Those words inform us that in providing a salvation that is "done" and not "do," the person of Jesus is foundational. In other words, Jesus is able to do what He does because He is who He is. Or, to state it yet another way, it is the uniqueness of the person of Jesus that secures the validity and efficacy of the work of Jesus.
It cannot be said of any mere human being that "he came into the world." Such language clearly implies preexistence in another realm prior to existence in this world. When we seek to gather together the biblical witness to understand the identity of Jesus, we can do no better than to read, digest, memorize, and believe with all our hearts the answer to the question concerning the identity of Jesus as found in the Westminster Shorter Catechism (A. 21). In that very condensed yet biblically grounded answer, we are informed that "the only Redeemer of God's elect is the Lord Jesus Christ, who, being the eternal son of God, became man, and so was, and continues to be, God and man in two distinct natures, and one person, forever."

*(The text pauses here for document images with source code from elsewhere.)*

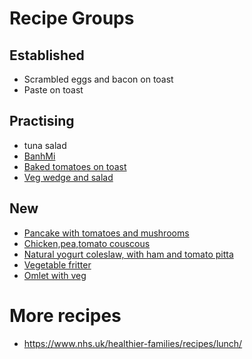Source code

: # Recipe Groups
## Established
- Scrambled eggs and bacon on toast
- Paste on toast

## Practising
- tuna salad
- [BanhMi](recipes/banh_mi.md)
- [Baked tomatoes on toast](https://www.nhs.uk/healthier-families/recipes/baked-tomatoes-on-toast/)
- [Veg wedge and salad](https://www.nhs.uk/healthier-families/recipes/pasta-vegetable-cheese-wedges/)

## New
- [Pancake with tomatoes and mushrooms](https://www.nhs.uk/healthier-families/recipes/pancakes-with-tomato-and-mushrooms/)
- [Chicken,pea,tomato couscous](https://www.nhs.uk/healthier-families/recipes/couscous-with-chicken-and-peas/)
- [Natural yogurt coleslaw, with ham and tomato pitta](https://www.nhs.uk/healthier-families/recipes/ham-and-fresh-coleslaw-pittas/)
- [Vegetable fritter](https://www.nhs.uk/healthier-families/recipes/courgette-and-tomato-vegetable-frittata/)
- [Omlet with veg](https://www.nhs.uk/healthier-families/recipes/vegetable-omelettes/)


# More recipes
- https://www.nhs.uk/healthier-families/recipes/lunch/
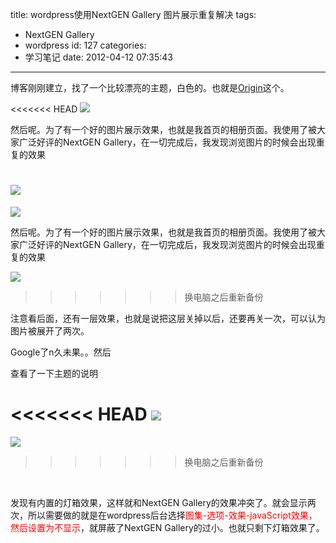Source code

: title: wordpress使用NextGEN Gallery 图片展示重复解决
tags:
  - NextGEN Gallery
  - wordpress
id: 127
categories:
  - 学习笔记
date: 2012-04-12 07:35:43
---

博客刚刚建立，找了一个比较漂亮的主题，白色的。也就是[Origin](http://devpress.com/shop/origin/)这个。

<<<<<<< HEAD
[![]({{BASE_PATH}}/images/)](http://leaverimage.b0.upaiyun.com/20340_o.png)

然后呢。为了有一个好的图片展示效果，也就是我首页的相册页面。我使用了被大家广泛好评的NextGEN Gallery，在一切完成后，我发现浏览图片的时候会出现重复的效果<!--more-->

[![]({{BASE_PATH}}/images/)](http://leaverimage.b0.upaiyun.com/20341_o.png)
=======
[![](/images/)](http://leaverimage.b0.upaiyun.com/20340_o.png)

然后呢。为了有一个好的图片展示效果，也就是我首页的相册页面。我使用了被大家广泛好评的NextGEN Gallery，在一切完成后，我发现浏览图片的时候会出现重复的效果<!--more-->

[![](/images/)](http://leaverimage.b0.upaiyun.com/20341_o.png)
>>>>>>> 换电脑之后重新备份

注意看后面，还有一层效果，也就是说把这层关掉以后，还要再关一次，可以认为图片被展开了两次。

Google了n久未果。。然后

查看了一下主题的说明

<<<<<<< HEAD
[![]({{BASE_PATH}}/images/)](http://leaverimage.b0.upaiyun.com/20342_o.png)
=======
[![](/images/)](http://leaverimage.b0.upaiyun.com/20342_o.png)
>>>>>>> 换电脑之后重新备份

&nbsp;

发现有内置的灯箱效果，这样就和NextGEN Gallery的效果冲突了。就会显示两次，所以需要做的就是在wordpress后台选择<span style="color: #ff0000;">图集-选项-效果-javaScript效果，然后设置为不显示</span>，就屏蔽了NextGEN Gallery的过小。也就只剩下灯箱效果了。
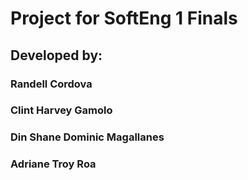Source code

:# Project for SoftEng 1 Finals

## Developed by:
### Randell Cordova
### Clint Harvey Gamolo
### Din Shane Dominic Magallanes
### Adriane Troy Roa

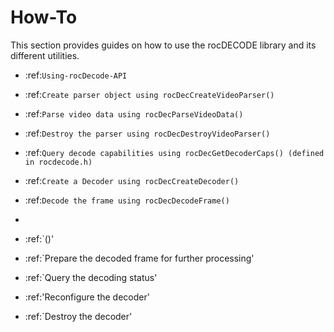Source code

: 


# How-To

This section provides guides on how to use the rocDECODE library and its different utilities.

* :ref:`Using-rocDecode-API`
* :ref:`Create parser object using rocDecCreateVideoParser()`
* :ref:`Parse video data using rocDecParseVideoData()`
* :ref:`Destroy the parser using rocDecDestroyVideoParser()`
* :ref:`Query decode capabilities using rocDecGetDecoderCaps() (defined in rocdecode.h)`
* :ref:`Create a Decoder using rocDecCreateDecoder()`
*  :ref:`Decode the frame using rocDecDecodeFrame()`

* 
* :ref:`()'
* :ref:`Prepare the decoded frame for further processing'
* :ref:`Query the decoding status'
* :ref:'Reconfigure the decoder'
* :ref:`Destroy the decoder'
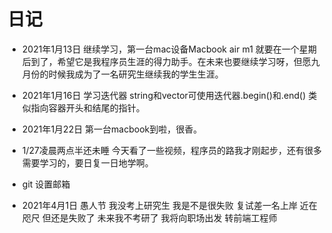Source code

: # 日记

-  2021年1月13日  继续学习，第一台mac设备Macbook air m1 就要在一个星期后到了，希望它是我程序员生涯的得力助手。在未来也要继续学习呀，但愿九月份的时候我成为了一名研究生继续我的学生生涯。

- 2021年1月16日 学习迭代器 string和vector可使用迭代器.begin()和.end() 类似指向容器开头和结尾的指针。

- 2021年1月22日 第一台macbook到啦，很香。
- 1/27凌晨两点半还未睡 今天看了一些视频，程序员的路我才刚起步，还有很多需要学习的，要日复一日地学啊。
- git 设置邮箱
- 2021年4月1日 愚人节 我没考上研究生 我是不是很失败 复试差一名上岸 近在咫尺 但还是失败了 未来我不考研了 我将向职场出发 转前端工程师
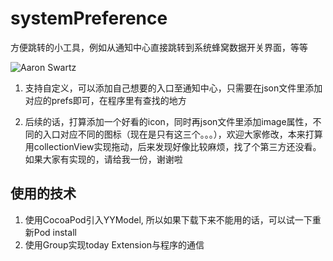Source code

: # systemPreference
方便跳转的小工具，例如从通知中心直接跳转到系统蜂窝数据开关界面，等等

![Aaron Swartz](http://tango.blob.core.chinacloudapi.cn/images/20151210174207.gif)

1. 支持自定义，可以添加自己想要的入口至通知中心，只需要在json文件里添加对应的prefs即可，在程序里有查找的地方

2. 后续的话，打算添加一个好看的icon，同时再json文件里添加image属性，不同的入口对应不同的图标（现在是只有这三个。。。），欢迎大家修改，本来打算用collectionView实现拖动，后来发现好像比较麻烦，找了个第三方还没看。如果大家有实现的，请给我一份，谢谢啦

## 使用的技术
1. 使用CocoaPod引入YYModel, 所以如果下载下来不能用的话，可以试一下重新Pod install
2. 使用Group实现today Extension与程序的通信


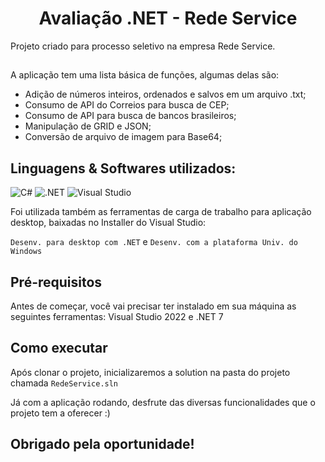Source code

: <h1 align="center">Avaliação .NET - Rede Service</h1>
Projeto criado para processo seletivo na empresa Rede Service.

##
<!--ts-->
A aplicação tem uma lista básica de funções, algumas delas são:
   * Adição de números inteiros, ordenados e salvos em um arquivo .txt;
   * Consumo de API do Correios para busca de CEP;
   * Consumo de API para busca de bancos brasileiros;
   * Manipulação de GRID e JSON;
   * Conversão de arquivo de imagem para Base64;
<!--te-->
##
<h2>Linguagens & Softwares utilizados:</h2>

![C#](https://img.shields.io/badge/C%23-239120?style=for-the-badge&logo=c-sharp&logoColor=white)
![.NET](https://img.shields.io/badge/.NET-512BD4?style=for-the-badge&logo=dotnet&logoColor=white)
![Visual Studio](https://img.shields.io/badge/Visual_Studio-5C2D91?style=for-the-badge&logo=visual%20studio&logoColor=white)

Foi utilizada também as ferramentas de carga de trabalho para aplicação desktop, baixadas no Installer do Visual Studio:

`Desenv. para desktop com .NET` e `Desenv. com a plataforma Univ. do Windows`

##
<h2>Pré-requisitos</h2>
Antes de começar, você vai precisar ter instalado em sua máquina as seguintes ferramentas:
Visual Studio 2022 e .NET 7

<h2>Como executar</h2>

Após clonar o projeto, inicializaremos a solution na pasta do projeto chamada `RedeService.sln`

Já com a aplicação rodando, desfrute das diversas funcionalidades que o projeto tem a oferecer :)

##
## Obrigado pela oportunidade!
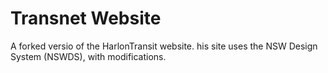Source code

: # Transnet Website
A forked versio of the HarlonTransit website. his site uses the NSW Design System (NSWDS), with modifications.
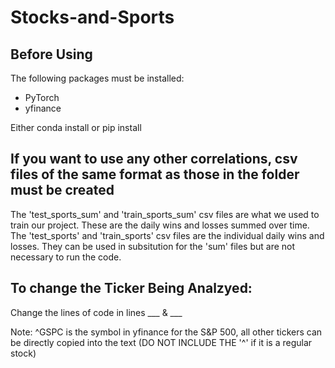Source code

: # Stocks-and-Sports

## Before Using

The following packages must be installed:
- PyTorch
- yfinance

Either conda install or pip install

## If you want to use any other correlations, csv files of the same format as those in the folder must be created
The 'test_sports_sum' and 'train_sports_sum' csv files are what we used to train our project. These are the daily wins and losses summed over time. The 'test_sports' and 'train_sports' csv files are the individual daily wins and losses. They can be used in subsitution for the 'sum' files but are not necessary to run the code.

## To change the Ticker Being Analzyed:
Change the lines of code in lines ___ & ___
  
  Note: ^GSPC is the symbol in yfinance for the S&P 500, all other tickers can be directly copied into the text (DO NOT INCLUDE THE '^' if it is a regular stock)
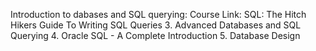 Introduction to dabases and SQL querying: Course Link: [](https://www.udemy.com/course/introduction-to-databases-and-sql-querying/)
SQL: The Hitch Hikers Guide To Writing SQL Queries[]( )
3. Advanced Databases and SQL Querying[](https://www.udemy.com/course/advanced-tsql-querying-using-sql-2014/)
4. Oracle SQL - A Complete Introduction [](https://www.udemy.com/course/introduction-to-oracle-sql/)
5. Database Design []()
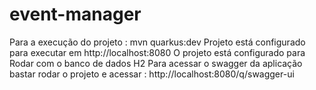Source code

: # event-manager

Para a execução do projeto :  mvn quarkus:dev
Projeto está configurado para executar em http://localhost:8080
O projeto está configurado para Rodar com o banco de dados H2
Para acessar o swagger da aplicação bastar rodar o projeto e acessar : http://localhost:8080/q/swagger-ui

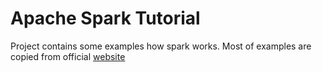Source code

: # Apache Spark Tutorial

Project contains some examples how spark works.
Most of examples are copied from official [website](https://spark.apache.org/)
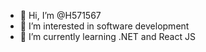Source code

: - 👋 Hi, I’m @H571567
- 👀 I’m interested in software development
- 🌱 I’m currently learning .NET and React JS

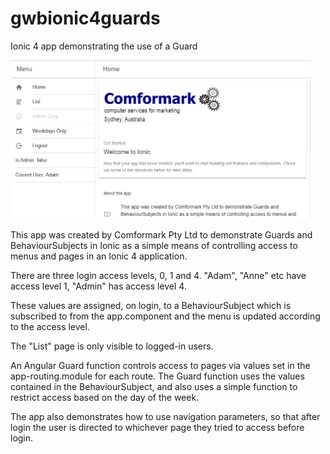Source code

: # gwbionic4guards
Ionic 4 app demonstrating the use of a Guard

<img src="preview/ionicguards_01.jpg" alt="Preview of gwb ionic 4 guards app" title="Preview of gwb ionic 4 guards app" width="480" />

This app was created by Comformark Pty Ltd to demonstrate Guards and BehaviourSubjects in Ionic as a simple means of controlling access to menus and pages in an Ionic 4 application.

There are three login access levels, 0, 1 and 4. "Adam", "Anne" etc have access level 1, "Admin" has access level 4. 

These values are assigned, on login, to a BehaviourSubject which is subscribed to from the app.component and the menu is updated according to the access level. 

The "List" page is only visible to logged-in users.

An Angular Guard function controls access to pages via values set in the app-routing.module for each route. The Guard function uses the values contained in the BehaviourSubject, and also uses a simple function to restrict access based on the day of the week.

The app also demonstrates how to use navigation parameters, so that after login the user is directed to whichever page they tried to access before login.
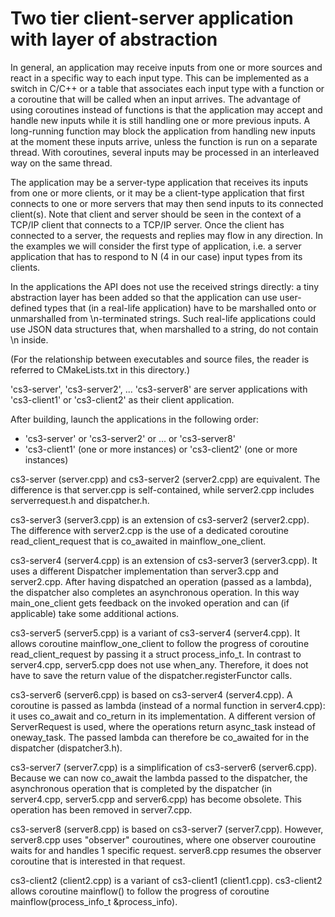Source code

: # Two tier client-server application with layer of abstraction

In general, an application may receive inputs from one or more sources and react in a specific way to each input type.
This can be implemented as a switch in C/C++ or a table that associates each input type with a function or a coroutine
that will be called when an input arrives.
The advantage of using coroutines instead of functions is that the application may accept and handle new inputs
while it is still handling one or more previous inputs.
A long-running function may block the application from handling new inputs at the moment these inputs arrive,
unless the function is run on a separate thread.
With coroutines, several inputs may be processed in an interleaved way on the same thread.

The application may be a server-type application that receives its inputs from one or more clients,
or it may be a client-type application that first connects to one or more servers that may then send inputs to its connected client(s).
Note that client and server should be seen in the context of a TCP/IP client that connects to a TCP/IP server.
Once the client has connected to a server, the requests and replies may flow in any direction.
In the examples we will consider the first type of application,
i.e. a server application that has to respond to N (4 in our case) input types from its clients.

In the applications the API does not use the received strings directly: 
a tiny abstraction layer has been added so that the application can use user-defined types that 
(in a real-life application) have to be marshalled onto or unmarshalled from \n-terminated strings.
Such real-life applications could use JSON data structures that, when marshalled to a string, do not contain \n inside.

(For the relationship between executables and source files, the reader is referred to CMakeLists.txt in this directory.)

'cs3-server', 'cs3-server2', ... 'cs3-server8' are server applications with 'cs3-client1' or 'cs3-client2' as their client application.

After building, launch the applications in the following order:

* 'cs3-server' or 'cs3-server2' or ... or 'cs3-server8'
* 'cs3-client1' (one or more instances) or 'cs3-client2' (one or more instances)

cs3-server (server.cpp) and cs3-server2 (server2.cpp) are equivalent. 
The difference is that server.cpp is self-contained, while server2.cpp includes serverrequest.h and dispatcher.h.

cs3-server3 (server3.cpp) is an extension of cs3-server2 (server2.cpp).
The difference with server2.cpp is the use of a dedicated coroutine read_client_request that is co_awaited in mainflow_one_client.

cs3-server4 (server4.cpp) is an extension of cs3-server3 (server3.cpp).
It uses a different Dispatcher implementation than server3.cpp and server2.cpp. 
After having dispatched an operation (passed as a lambda), the dispatcher also completes an asynchronous operation. 
In this way main_one_client gets feedback on the invoked operation and can (if applicable) take some additional actions.

cs3-server5 (server5.cpp) is a variant of cs3-server4 (server4.cpp).
It allows coroutine mainflow_one_client to follow the progress of coroutine read_client_request by passing it a struct process_info_t.
In contrast to server4.cpp, server5.cpp does not use when_any.
Therefore, it does not have to save the return value of the dispatcher.registerFunctor calls.

cs3-server6 (server6.cpp) is based on cs3-server4 (server4.cpp).
A coroutine is passed as lambda (instead of a normal function in server4.cpp): it uses co_await and co_return in its implementation.
A different version of ServerRequest is used, where the operations return async_task<int> instead of oneway_task.
The passed lambda can therefore be co_awaited for in the dispatcher (dispatcher3.h).

cs3-server7 (server7.cpp) is a simplification of cs3-server6 (server6.cpp).
Because we can now co_await the lambda passed to the dispatcher,
the asynchronous operation that is completed by the dispatcher (in server4.cpp, server5.cpp and server6.cpp) has become obsolete.
This operation has been removed in server7.cpp.

cs3-server8 (server8.cpp) is based on cs3-server7 (server7.cpp).
However, server8.cpp uses "observer" couroutines, where one observer couroutine waits for and handles 1 specific request.
server8.cpp resumes the observer coroutine that is interested in that request.

cs3-client2 (client2.cpp) is a variant of cs3-client1 (client1.cpp).
cs3-client2 allows coroutine mainflow() to follow the progress of coroutine mainflow(process_info_t &process_info).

These truths concerning the identity of Jesus are made clear at the very beginning of the gospel records. Matthew 1 records Joseph's perplexity upon discovering that his bride-to-be was pregnant. As he prayerfully wrestled through what action to take, God sent an angel to inform him that Mary was pregnant, not by an immoral act with a man, but by her submission to the supernatural activity of the Holy Spirit. The angel further informed Joseph that Mary would give birth to a son who would be named Jesus, which means "the Lord is salvation."
Further on in the same chapter, we are told that the one to be born of Mary was also to be called "Immanuel," meaning "God with us." Therefore, the one conceived by the Holy Spirit who was to be born as a man, is none other than the God-man Christ Jesus. He is God Himself, with all the attributes and characteristics of true "God-ness." He is also man, with all the faculties and capacities of true "man-ness."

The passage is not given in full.